Stored data entries
^^^^^^^^
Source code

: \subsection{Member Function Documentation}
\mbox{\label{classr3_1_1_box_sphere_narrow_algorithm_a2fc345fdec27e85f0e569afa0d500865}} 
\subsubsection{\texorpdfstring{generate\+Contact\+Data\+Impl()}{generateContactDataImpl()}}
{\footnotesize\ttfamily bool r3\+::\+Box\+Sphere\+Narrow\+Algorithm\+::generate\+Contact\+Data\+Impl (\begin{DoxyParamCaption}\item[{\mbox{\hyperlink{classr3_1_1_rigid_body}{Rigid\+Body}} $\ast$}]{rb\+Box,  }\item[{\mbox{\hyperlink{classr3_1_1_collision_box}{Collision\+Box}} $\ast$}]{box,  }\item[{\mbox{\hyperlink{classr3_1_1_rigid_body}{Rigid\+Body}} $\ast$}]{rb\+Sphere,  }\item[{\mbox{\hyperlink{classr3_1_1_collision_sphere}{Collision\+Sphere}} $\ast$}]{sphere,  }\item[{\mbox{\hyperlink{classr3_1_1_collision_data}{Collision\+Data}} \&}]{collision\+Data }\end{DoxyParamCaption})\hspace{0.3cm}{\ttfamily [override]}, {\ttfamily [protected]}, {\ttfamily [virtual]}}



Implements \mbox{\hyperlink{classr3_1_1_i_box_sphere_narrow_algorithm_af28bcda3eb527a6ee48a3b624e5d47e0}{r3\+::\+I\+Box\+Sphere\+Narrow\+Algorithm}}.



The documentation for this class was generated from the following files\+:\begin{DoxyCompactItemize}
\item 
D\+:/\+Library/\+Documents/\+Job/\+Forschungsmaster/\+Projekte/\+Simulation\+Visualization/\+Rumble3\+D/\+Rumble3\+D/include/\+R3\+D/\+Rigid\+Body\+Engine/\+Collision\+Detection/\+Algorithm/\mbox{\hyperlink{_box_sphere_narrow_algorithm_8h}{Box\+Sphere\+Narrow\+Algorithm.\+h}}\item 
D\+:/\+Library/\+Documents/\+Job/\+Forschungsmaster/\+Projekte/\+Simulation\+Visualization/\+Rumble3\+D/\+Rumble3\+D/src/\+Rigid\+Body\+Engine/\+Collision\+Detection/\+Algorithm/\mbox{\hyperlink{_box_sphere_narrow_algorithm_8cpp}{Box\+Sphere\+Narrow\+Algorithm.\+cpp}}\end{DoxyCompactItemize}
^^^^^^^^
» **EXERCISE DESCRIPTION**: Your answer must be an exact transcription of all the data above.

» **THE ANSWER**:
Source code

: \subsection{Member Function Documentation}
\mbox{\label{classr3_1_1_box_sphere_narrow_algorithm_a2fc345fdec27e85f0e569afa0d500865}} 
\subsubsection{\texorpdfstring{generate\+Contact\+Data\+Impl()}{generateContactDataImpl()}}
{\footnotesize\ttfamily bool r3\+::\+Box\+Sphere\+Narrow\+Algorithm\+::generate\+Contact\+Data\+Impl (\begin{DoxyParamCaption}\item[{\mbox{\hyperlink{classr3_1_1_rigid_body}{Rigid\+Body}} $\ast$}]{rb\+Box,  }\item[{\mbox{\hyperlink{classr3_1_1_collision_box}{Collision\+Box}} $\ast$}]{box,  }\item[{\mbox{\hyperlink{classr3_1_1_rigid_body}{Rigid\+Body}} $\ast$}]{rb\+Sphere,  }\item[{\mbox{\hyperlink{classr3_1_1_collision_sphere}{Collision\+Sphere}} $\ast$}]{sphere,  }\item[{\mbox{\hyperlink{classr3_1_1_collision_data}{Collision\+Data}} \&}]{collision\+Data }\end{DoxyParamCaption})\hspace{0.3cm}{\ttfamily [override]}, {\ttfamily [protected]}, {\ttfamily [virtual]}}



Implements \mbox{\hyperlink{classr3_1_1_i_box_sphere_narrow_algorithm_af28bcda3eb527a6ee48a3b624e5d47e0}{r3\+::\+I\+Box\+Sphere\+Narrow\+Algorithm}}.



The documentation for this class was generated from the following files\+:\begin{DoxyCompactItemize}
\item 
D\+:/\+Library/\+Documents/\+Job/\+Forschungsmaster/\+Projekte/\+Simulation\+Visualization/\+Rumble3\+D/\+Rumble3\+D/include/\+R3\+D/\+Rigid\+Body\+Engine/\+Collision\+Detection/\+Algorithm/\mbox{\hyperlink{_box_sphere_narrow_algorithm_8h}{Box\+Sphere\+Narrow\+Algorithm.\+h}}\item 
D\+:/\+Library/\+Documents/\+Job/\+Forschungsmaster/\+Projekte/\+Simulation\+Visualization/\+Rumble3\+D/\+Rumble3\+D/src/\+Rigid\+Body\+Engine/\+Collision\+Detection/\+Algorithm/\mbox{\hyperlink{_box_sphere_narrow_algorithm_8cpp}{Box\+Sphere\+Narrow\+Algorithm.\+cpp}}\end{DoxyCompactItemize}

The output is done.